Silman wrote in his suicide letter ‏(let us hope that he recovers from his horrific burns‏): “The State of Israel stole from me, robbed me, left me with nothing. It does not even give help with rent. The court obstructed me. I blame the State of Israel.”

Silman was a working man. Until 10 years ago he managed four delivery trucks. But as was the case with many people during the second intifada, work dropped off sharply, and he began to rack up debts. In 2002 Silman owed NIS 15,000 to the National Insurance Institute, which therefore seized one of his trucks. From there on in, things began to snowball; the debts ballooned, the business shut down, and Silman lost his apartment in Jaffa. And if that was not enough, he also had a stroke; he was recognized as disabled and entitled to benefits, but they were too low to be of very much help. Silman’s distress was so great that on Saturday night he chose the most agonizing form of suicide.

This is a person who tried to make a living, but could not. A person who did reserve duty until age 46. He is neither parasite nor gambler nor criminal. This is exactly the kind of person that the National Insurance Institute should be taking care of with the utmost sensitivity, and providing him a safety net. That is precisely why the National Insurance Institute has NIS 60 billion. Why demand from a person such as Silman a paltry NIS 15,000 and seize the source of his livelihood, when the amount owed does not come to even one millionth of the institute’s budget?

The attitude toward people like Silman must be the polar opposite of the one he experienced. They should be allowed to repay their debts in installments, or their debts should be forgiven. They should be provided assistance in managing their businesses or in seeking an alternative business. That is what the National Insurance Institute, the Industry, Trade and Labor Ministry, the Social Affairs Ministry and the Housing and Construction Ministry are there for.

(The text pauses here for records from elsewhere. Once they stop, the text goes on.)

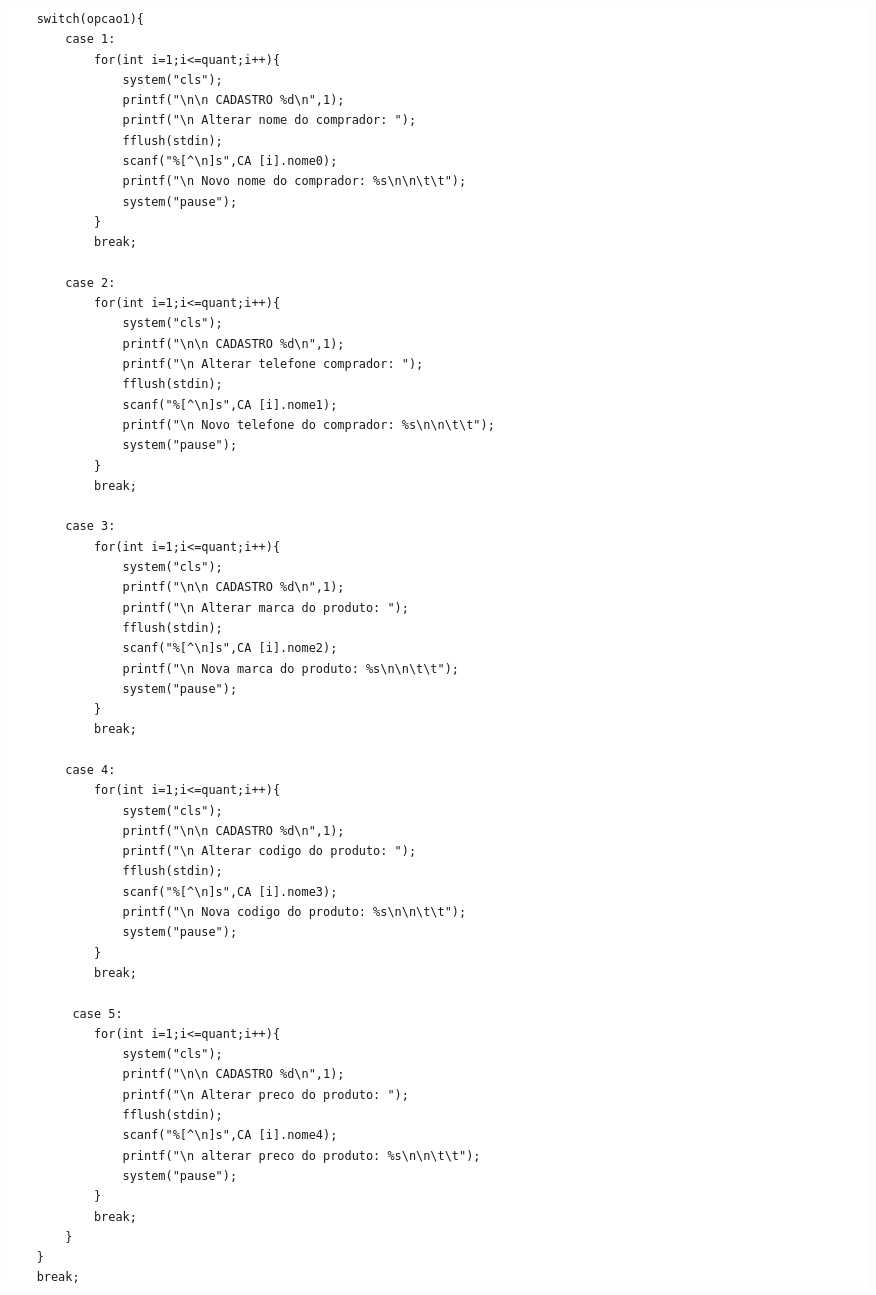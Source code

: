         switch(opcao1){
            case 1:
                for(int i=1;i<=quant;i++){
                    system("cls");
                    printf("\n\n CADASTRO %d\n",1);
                    printf("\n Alterar nome do comprador: ");
                    fflush(stdin);
                    scanf("%[^\n]s",CA [i].nome0);
                    printf("\n Novo nome do comprador: %s\n\n\t\t");
                    system("pause");
                }
                break;

            case 2:
                for(int i=1;i<=quant;i++){
                    system("cls");
                    printf("\n\n CADASTRO %d\n",1);
                    printf("\n Alterar telefone comprador: ");
                    fflush(stdin);
                    scanf("%[^\n]s",CA [i].nome1);
                    printf("\n Novo telefone do comprador: %s\n\n\t\t");
                    system("pause");
                }
                break;

            case 3:
                for(int i=1;i<=quant;i++){
                    system("cls");
                    printf("\n\n CADASTRO %d\n",1);
                    printf("\n Alterar marca do produto: ");
                    fflush(stdin);
                    scanf("%[^\n]s",CA [i].nome2);
                    printf("\n Nova marca do produto: %s\n\n\t\t");
                    system("pause");
                }
                break;

            case 4:
                for(int i=1;i<=quant;i++){
                    system("cls");
                    printf("\n\n CADASTRO %d\n",1);
                    printf("\n Alterar codigo do produto: ");
                    fflush(stdin);
                    scanf("%[^\n]s",CA [i].nome3);
                    printf("\n Nova codigo do produto: %s\n\n\t\t");
                    system("pause");
                }
                break;

             case 5:
                for(int i=1;i<=quant;i++){
                    system("cls");
                    printf("\n\n CADASTRO %d\n",1);
                    printf("\n Alterar preco do produto: ");
                    fflush(stdin);
                    scanf("%[^\n]s",CA [i].nome4);
                    printf("\n alterar preco do produto: %s\n\n\t\t");
                    system("pause");
                }
                break;
            }
        }
        break;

The bureaucracy, somewhere up there, must not be allowed to be cruel to the weak and to destroy them. It has the opposite task: to raise up, to assist, to raise the poor out of the dust, to lift up the needy from the dunghill.

Silman’s horrific act, which came from utter despair, happened precisely at a moment when government ministers are busy with a much more pressing issue: should the new car they receive be a BMW 528i, which sells for NIS 398,000 or should it be a Citroen C5, with a market cost of “merely” NIS 205,000.

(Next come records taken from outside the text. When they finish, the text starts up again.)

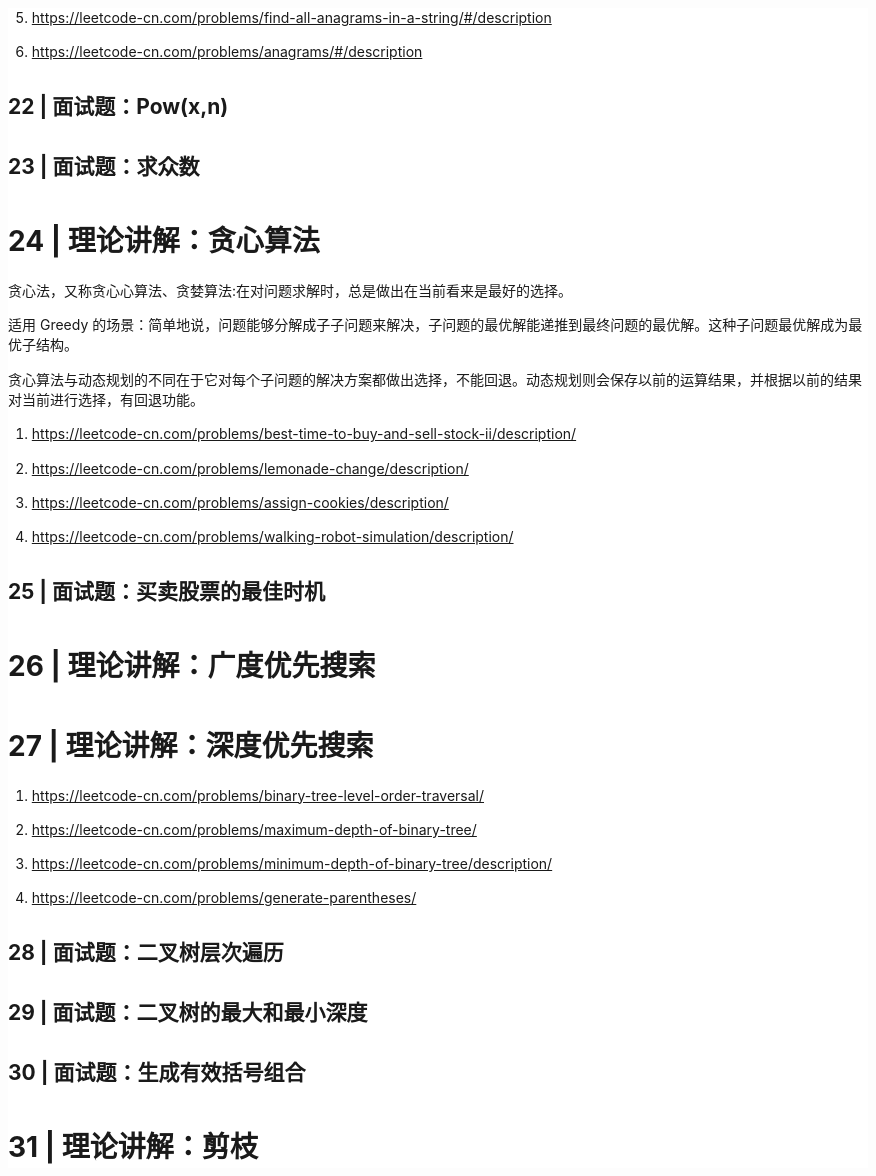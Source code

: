 5. https://leetcode-cn.com/problems/find-all-anagrams-in-a-string/#/description 

6. https://leetcode-cn.com/problems/anagrams/#/description


## 22 | 面试题：Pow(x,n)
## 23 | 面试题：求众数


# 24 | 理论讲解：贪心算法

贪心法，又称贪⼼心算法、贪婪算法:在对问题求解时，总是做出在当前看来是最好的选择。


适用 Greedy 的场景：简单地说，问题能够分解成⼦子问题来解决，子问题的最优解能递推到最终问题的最优解。这种子问题最优解成为最优⼦结构。

贪⼼算法与动态规划的不同在于它对每个⼦问题的解决方案都做出选择，不能回退。动态规划则会保存以前的运算结果，并根据以前的结果对当前进行选择，有回退功能。

1. https://leetcode-cn.com/problems/best-time-to-buy-and-sell-stock-ii/description/ 

2. https://leetcode-cn.com/problems/lemonade-change/description/

3. https://leetcode-cn.com/problems/assign-cookies/description/

4. https://leetcode-cn.com/problems/walking-robot-simulation/description/


## 25 | 面试题：买卖股票的最佳时机


# 26 | 理论讲解：广度优先搜索
# 27 | 理论讲解：深度优先搜索

1. https://leetcode-cn.com/problems/binary-tree-level-order-traversal/

2. https://leetcode-cn.com/problems/maximum-depth-of-binary-tree/

3. https://leetcode-cn.com/problems/minimum-depth-of-binary-tree/description/ 

4. https://leetcode-cn.com/problems/generate-parentheses/


## 28 | 面试题：二叉树层次遍历
## 29 | 面试题：二叉树的最大和最小深度
## 30 | 面试题：生成有效括号组合


# 31 | 理论讲解：剪枝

Any way you look at it, it’s nauseating. The purchase of a prestigious BMW for ministers shows what the government really thinks of itself − that they are above the common people and therefore they deserve to drive the car that the top thousandth percentile of Israelis drive. To purchase such an ostentatious car when we are all facing budget cuts is insane. To buy a German car when Holocaust survivors are still living among us is the height of insensitivity. To receive a 48 percent discount is very close to bribery, because no other group receives a similar discount.

The treasury’s initial response was arrogant and infuriating. It stated that all was well, that the tender was issued in a “two-phase” process and that “it was formulated while maintaining the principles of equality, free competition and economic efficiency.” But as public criticism grew and became harsher, Steinitz realized that his ministry had gone too far. He announced that he would study the tender in order to annul it. He’d better.

This huge gap − between Silman’s distress and the ministers’ BMWs − illustrates well the gap in our society that has grown in recent years between the rich and the poor, between those who are close to people with influence and those who are cut off from such people, between those who make millions and those who earn nearly nothing.

And that is the basis for the outbreak of the social protests. Netanyahu tried to keep Silman’s tragedy on the personal level, but the truth is different. Silman is a symbol of the gaps, the anger and the bureaucracy, all of which must be addressed immediately.